Characterization of Grey and White Matter Using Spectral Analyzis on Dual Energy CT Images
1Physics, Jerusalem College of Technology, Israel
2Radiology, Hadassah University Hospital, Israel
3Health Care, Philips, Israel
PURPOSE: Grey matter and white matter cannot be accurately distinguished on conventional CT scans due to an overlap in their grey levels. The purpose of this study was to investigate the possibility of using Dual Energy CT (DECT) for the characterization of the two brain tissues, with the goal of generating a new image on which the two tissues are clearly distinguishable. The same methodology was explored for the early diagnosis of non-hemorrhagic stroke, as this is often difficult in conventional CT scans and therefore, MRI is required.
MATERIALS AND METHODS: DECT is able to reconstruct virtual mono-energetic (VME) images, which allows for spectral analysis, of the images obtained at different energies. Six regions of interest (ROI) in grey matter and white matter in different locations were examined in 33 cases. Regression analysis on series of VME images in the range 40-100keV revealed that the best fit for the spectral attenuation curve obtained for both tissues is a power function. Although the spectral attenuation curves of the two tissues have the same functional form, the coefficients of grey matter and white matter are significantly different (P<0.001). These coefficients were used, instead of the grey level values, to characterize the two tissues. An algorithm was developed which received as input a series of VME images. The algorithm analyzes the grey level values of each pixel in the image at different energy levels and generates a power function to fit the spectral attenuation curve of the pixel. The pixel is characterized as either grey or white matter, based on the coefficients of its attenuation function, and coloured accordingly. The algorithm then superimposes the coloured image over the original image, allowing the grey and white matter to be clearly identified.

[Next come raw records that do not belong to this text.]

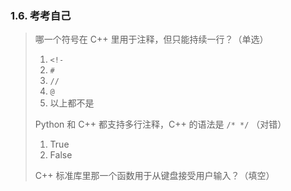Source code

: 
### 1.6. 考考自己
> 哪一个符号在 C++ 里用于注释，但只能持续一行？（单选）
>
> 1. `<!-`
> 2. `#`
> 3. `//`
> 4. `@`
> 5. 以上都不是
>
> Python 和 C++ 都支持多行注释，C++ 的语法是 `/* */` （对错）
>
> 1. True
> 2. False
>
> C++ 标准库里那一个函数用于从键盘接受用户输入？（填空）
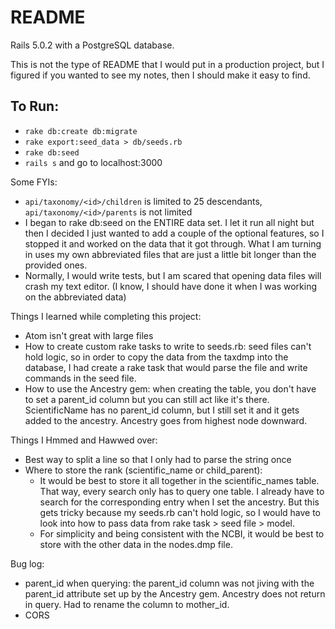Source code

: # README

Rails 5.0.2 with a PostgreSQL database.


This is not the type of README that I would put in a production project, but I figured if you wanted to see my notes, then I should make it easy to find.

## To Run:
- `rake db:create db:migrate`
- `rake export:seed_data > db/seeds.rb`
- `rake db:seed`
- `rails s` and go to localhost:3000

Some FYIs:
- `api/taxonomy/<id>/children` is limited to 25 descendants, `api/taxonomy/<id>/parents` is not limited
- I began to rake db:seed on the ENTIRE data set. I let it run all night but then I decided I just wanted to add a couple of the optional features, so I stopped it and worked on the data that it got through. What I am turning in uses my own abbreviated files that are just a little bit longer than the provided ones.
- Normally, I would write tests, but I am scared that opening data files will crash my text editor. (I know, I should have done it when I was working on the abbreviated data)


Things I learned while completing this project:
- Atom isn't great with large files
- How to create custom rake tasks to write to seeds.rb: seed files can't hold logic, so in order to copy the data from the taxdmp into the database, I had create a rake task that would parse the file and write commands in the seed file.
- How to use the Ancestry gem: when creating the table, you don't have to set a parent_id column but you can still act like it's there. ScientificName has no parent_id column, but I still set it and it gets added to the ancestry. Ancestry goes from highest node downward.


Things I Hmmed and Hawwed over:
- Best way to split a line so that I only had to parse the string once
- Where to store the rank (scientific_name or child_parent):
    - It would be best to store it all together in the scientific_names table. That way, every search only has to query one table. I already have to search for the corresponding entry when I set the ancestry. But this gets tricky because my seeds.rb can't hold logic, so I would have to look into how to pass data from rake task > seed file > model.
    - For simplicity and being consistent with the NCBI, it would be best to store with the other data in the nodes.dmp file.

Bug log:
- parent_id when querying: the parent_id column was not jiving with the parent_id attribute set up by the Ancestry gem. Ancestry does not return in query. Had to rename the column to mother_id.
- CORS
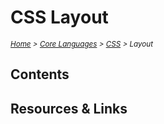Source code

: # CSS Layout

<em>
<sub><a href='../../../README.md'>Home</a> > <a href='../../core-languages.md'>Core Languages</a> > <a href='../css.md'>CSS</a> > Layout</a></sub>
</em>

## Contents

## Resources & Links
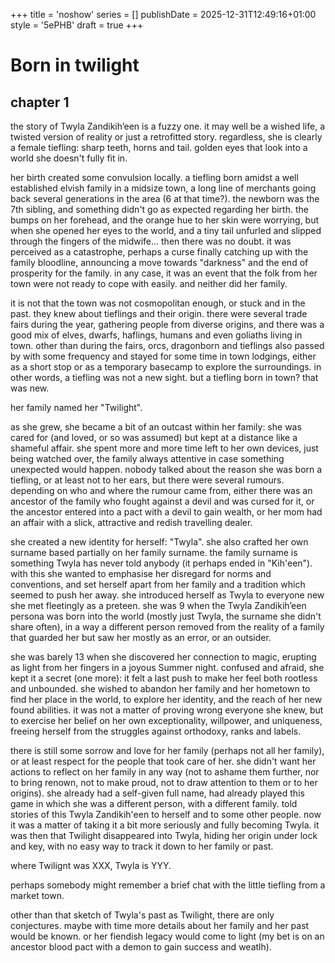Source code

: +++
title = 'noshow'
series = []
publishDate = 2025-12-31T12:49:16+01:00
style = '5ePHB'
draft = true
+++

# Born in twilight

## chapter 1

the story of Twyla Zandikih’een is a fuzzy one. it may well be a wished life, a twisted version of reality or just a retrofitted story. regardless, she is clearly a female tiefling: sharp teeth, horns and tail. golden eyes that look into a world she doesn't fully fit in.

her birth created some convulsion locally. a tiefling born amidst a well established elvish family in a midsize town, a long line of merchants going back several generations in the area (6 at that time?). the newborn was the 7th sibling, and something didn't go as expected regarding her birth. the bumps on her forehead, and the orange hue to her skin were worrying, but when she opened her eyes to the world, and a tiny tail unfurled and slipped through the fingers of the midwife... then there was no doubt. it was perceived as a catastrophe, perhaps a curse finally catching up with the family bloodline, announcing a move towards "darkness" and the end of prosperity for the family. in any case, it was an event that the folk from her town were not ready to cope with easily. and neither did her family.

it is not that the town was not cosmopolitan enough, or stuck and in the past. they knew about tieflings and their origin. there were several trade fairs during the year, gathering people from diverse origins, and there was a good mix of elves, dwarfs, haflings, humans and even goliaths living in town. other than during the fairs, orcs, dragonborn and tieflings also passed by with some frequency and stayed for some time in town lodgings, either as a short stop or as a temporary basecamp to explore the surroundings. in other words, a tiefling was not a new sight. but a tiefling born in town? that was new.


her family named her "Twilight".

as she grew, she became a bit of an outcast within her family: she was cared for (and loved, or so was assumed) but kept at a distance like a shameful affair. she spent more and more time left to her own devices, just being watched over, the family always attentive in case something unexpected would happen. nobody talked about the reason she was born a tiefling, or at least not to her ears, but there were several rumours. depending on who and where the rumour came from, either there was an ancestor of the family who fought against a devil and was cursed for it, or the ancestor entered into a pact with a devil to gain wealth, or her mom had an affair with a slick, attractive and redish travelling dealer.

she created a new identity for herself: "Twyla". she also crafted her own surname based partially on her family surname. the family surname is something Twyla has never told anybody (it perhaps ended in "Kih'een"). with this she wanted to emphasise her disregard for norms and conventions, and set herself apart from her family and a tradition which seemed to push her away. she introduced herself as Twyla to everyone new she met fleetingly as a preteen. she was 9 when the Twyla Zandikih’een persona was born into the world (mostly just Twyla, the surname she didn't share often), in a way a different person removed from the reality of a family that guarded her but saw her mostly as an error, or an outsider.

she was barely 13 when she discovered her connection to magic, erupting as light from her fingers in a joyous Summer night. confused and afraid, she kept it a secret (one more): it felt a last push to make her feel both rootless and unbounded. she wished to abandon her family and her hometown to find her place in the world, to explore her identity, and the reach of her new found abilities. it was not a matter of proving wrong everyone she knew, but to exercise her belief on her own exceptionality, willpower, and uniqueness, freeing herself from the struggles against orthodoxy, ranks and labels.

there is still some sorrow and love for her family (perhaps not all her family), or at least respect for the people that took care of her. she didn't want her actions to reflect on her family in any way (not to ashame them further, nor to bring renown, not to make proud, not to draw attention to them or to her origins).
she already had a self-given full name,  had already played this game in which she was a different person, with a different family. told stories of this Twyla Zandikih'een to herself and to some other people. now it was a matter of taking it a bit more seriously and fully becoming Twyla. it was then that Twilight disappeared into Twyla, hiding her origin under lock and key, with no easy way to track it down to her family or past.

where Twilignt was XXX, Twyla is YYY.

perhaps somebody might remember a brief chat with the little tiefling from a market town. 

other than that sketch of Twyla's past as Twilight, there are only conjectures. maybe with time more details about her family and her past would be known. or her fiendish legacy would come to light (my bet is on an ancestor blood pact with a demon to gain success and weatlh).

RESULTS: The characteristic attenuation curve of both grey matter and white matter was not dependant on the location of the tissue within the brain. The algorithm was tested on three normal subjects and the resulting images accurately displayed the grey matter and white matter as expected. In four cases it was shown that following the onset of a stroke, a loss of symmetry was demonstrated, when comparing the contralateral normal brain tissue with the area affected by the stroke.
CONCLUSION: Spectral analysis of DECT images may be used to accurately differentiate between grey matter and white matter as well as providing an indication of the presence of stroke in its very early stages.